Below are records to transcribe in full and unchanged; omit every picture.

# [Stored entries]
-- -- --

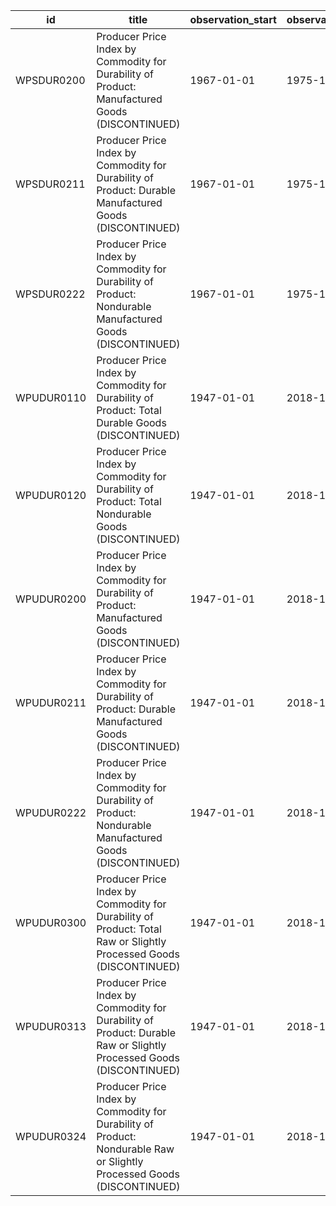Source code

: | id         | title                                                                                                                  | observation_start   | observation_end   |
|------------|------------------------------------------------------------------------------------------------------------------------|---------------------|-------------------|
| WPSDUR0200 | Producer Price Index by Commodity for Durability of Product: Manufactured Goods (DISCONTINUED)                         | 1967-01-01          | 1975-12-01        |
| WPSDUR0211 | Producer Price Index by Commodity for Durability of Product: Durable Manufactured Goods (DISCONTINUED)                 | 1967-01-01          | 1975-12-01        |
| WPSDUR0222 | Producer Price Index by Commodity for Durability of Product: Nondurable Manufactured Goods (DISCONTINUED)              | 1967-01-01          | 1975-12-01        |
| WPUDUR0110 | Producer Price Index by Commodity for Durability of Product: Total Durable Goods (DISCONTINUED)                        | 1947-01-01          | 2018-12-01        |
| WPUDUR0120 | Producer Price Index by Commodity for Durability of Product: Total Nondurable Goods (DISCONTINUED)                     | 1947-01-01          | 2018-12-01        |
| WPUDUR0200 | Producer Price Index by Commodity for Durability of Product: Manufactured Goods (DISCONTINUED)                         | 1947-01-01          | 2018-12-01        |
| WPUDUR0211 | Producer Price Index by Commodity for Durability of Product: Durable Manufactured Goods (DISCONTINUED)                 | 1947-01-01          | 2018-12-01        |
| WPUDUR0222 | Producer Price Index by Commodity for Durability of Product: Nondurable Manufactured Goods (DISCONTINUED)              | 1947-01-01          | 2018-12-01        |
| WPUDUR0300 | Producer Price Index by Commodity for Durability of Product: Total Raw or Slightly Processed Goods (DISCONTINUED)      | 1947-01-01          | 2018-12-01        |
| WPUDUR0313 | Producer Price Index by Commodity for Durability of Product: Durable Raw or Slightly Processed Goods (DISCONTINUED)    | 1947-01-01          | 2018-12-01        |
| WPUDUR0324 | Producer Price Index by Commodity for Durability of Product: Nondurable Raw or Slightly Processed Goods (DISCONTINUED) | 1947-01-01          | 2018-12-01        |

-- -- --

# [Written response]
Source code

: | id         | title                                                                                                                  | observation_start   | observation_end   |
|------------|------------------------------------------------------------------------------------------------------------------------|---------------------|-------------------|
| WPSDUR0200 | Producer Price Index by Commodity for Durability of Product: Manufactured Goods (DISCONTINUED)                         | 1967-01-01          | 1975-12-01        |
| WPSDUR0211 | Producer Price Index by Commodity for Durability of Product: Durable Manufactured Goods (DISCONTINUED)                 | 1967-01-01          | 1975-12-01        |
| WPSDUR0222 | Producer Price Index by Commodity for Durability of Product: Nondurable Manufactured Goods (DISCONTINUED)              | 1967-01-01          | 1975-12-01        |
| WPUDUR0110 | Producer Price Index by Commodity for Durability of Product: Total Durable Goods (DISCONTINUED)                        | 1947-01-01          | 2018-12-01        |
| WPUDUR0120 | Producer Price Index by Commodity for Durability of Product: Total Nondurable Goods (DISCONTINUED)                     | 1947-01-01          | 2018-12-01        |
| WPUDUR0200 | Producer Price Index by Commodity for Durability of Product: Manufactured Goods (DISCONTINUED)                         | 1947-01-01          | 2018-12-01        |
| WPUDUR0211 | Producer Price Index by Commodity for Durability of Product: Durable Manufactured Goods (DISCONTINUED)                 | 1947-01-01          | 2018-12-01        |
| WPUDUR0222 | Producer Price Index by Commodity for Durability of Product: Nondurable Manufactured Goods (DISCONTINUED)              | 1947-01-01          | 2018-12-01        |
| WPUDUR0300 | Producer Price Index by Commodity for Durability of Product: Total Raw or Slightly Processed Goods (DISCONTINUED)      | 1947-01-01          | 2018-12-01        |
| WPUDUR0313 | Producer Price Index by Commodity for Durability of Product: Durable Raw or Slightly Processed Goods (DISCONTINUED)    | 1947-01-01          | 2018-12-01        |
| WPUDUR0324 | Producer Price Index by Commodity for Durability of Product: Nondurable Raw or Slightly Processed Goods (DISCONTINUED) | 1947-01-01          | 2018-12-01        |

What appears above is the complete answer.